Back in Deer Valley, FBI Agent Zuschnitt, feeling the vibration of his pager, looked at the display and then fished in his pocket for quarters. He could have used his cell phone, but this was yet another call he didn’t want traced back to him.
25
Scot fumed all the way back to the command center. The hypocritical bullshit Lawlor was shoveling was too much. He knew damn well that Lawlor probably bowed, bent, and broke every rule in the book during his search for the people responsible for killing his fellow FBI agents. Nobody blamed him at all, and knowing Lawlor, nobody probably even dared to stand in his way.

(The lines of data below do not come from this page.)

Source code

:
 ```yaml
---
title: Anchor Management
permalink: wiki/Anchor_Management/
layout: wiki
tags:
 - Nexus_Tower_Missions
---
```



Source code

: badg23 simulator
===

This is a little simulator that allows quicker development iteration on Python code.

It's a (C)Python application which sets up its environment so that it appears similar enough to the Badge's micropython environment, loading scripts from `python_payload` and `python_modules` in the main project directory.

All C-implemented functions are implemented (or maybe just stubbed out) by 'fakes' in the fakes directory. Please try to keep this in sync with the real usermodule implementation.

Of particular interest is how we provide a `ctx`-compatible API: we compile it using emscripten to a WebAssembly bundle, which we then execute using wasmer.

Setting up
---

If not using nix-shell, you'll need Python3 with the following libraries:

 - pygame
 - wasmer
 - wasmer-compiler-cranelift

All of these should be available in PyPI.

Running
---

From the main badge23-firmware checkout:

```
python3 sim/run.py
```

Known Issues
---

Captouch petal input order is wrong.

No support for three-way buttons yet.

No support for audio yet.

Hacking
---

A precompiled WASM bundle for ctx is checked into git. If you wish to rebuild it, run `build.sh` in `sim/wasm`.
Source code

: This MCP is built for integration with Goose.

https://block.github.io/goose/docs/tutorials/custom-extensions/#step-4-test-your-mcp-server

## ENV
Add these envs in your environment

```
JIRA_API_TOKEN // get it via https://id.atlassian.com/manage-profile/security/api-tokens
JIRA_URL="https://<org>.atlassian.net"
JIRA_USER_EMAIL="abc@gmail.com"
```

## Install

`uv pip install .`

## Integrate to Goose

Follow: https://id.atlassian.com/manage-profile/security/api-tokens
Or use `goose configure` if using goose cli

In all fairness to Gary, Scot understood that there was a chain of command and a way things needed to be done for the sake of effectiveness. He’d been in the Navy, after all. But, the unassailable fact here was that Scot had lost at least thirty men and the president was missing. No matter what Lawlor said, Scot’s career was in his own hands and the only thing that would turn the tide in his favor was if he stumbled upon something that broke the investigation wide open.
He’d assembled a few clues, but nothing earth-shattering. Lawlor wouldn’t listen to him at this point anyway, so he was back where he’d started—on his own.
Harvath hopped out of Deputy MacIntyre’s Suburban before it had even come to a stop and, flashing his credentials at the gate, was shown through. He made his way to the Winnebago and bounded up the stairs, hoping to find Palmer inside. She was in back, working at the same table Longo had been at earlier.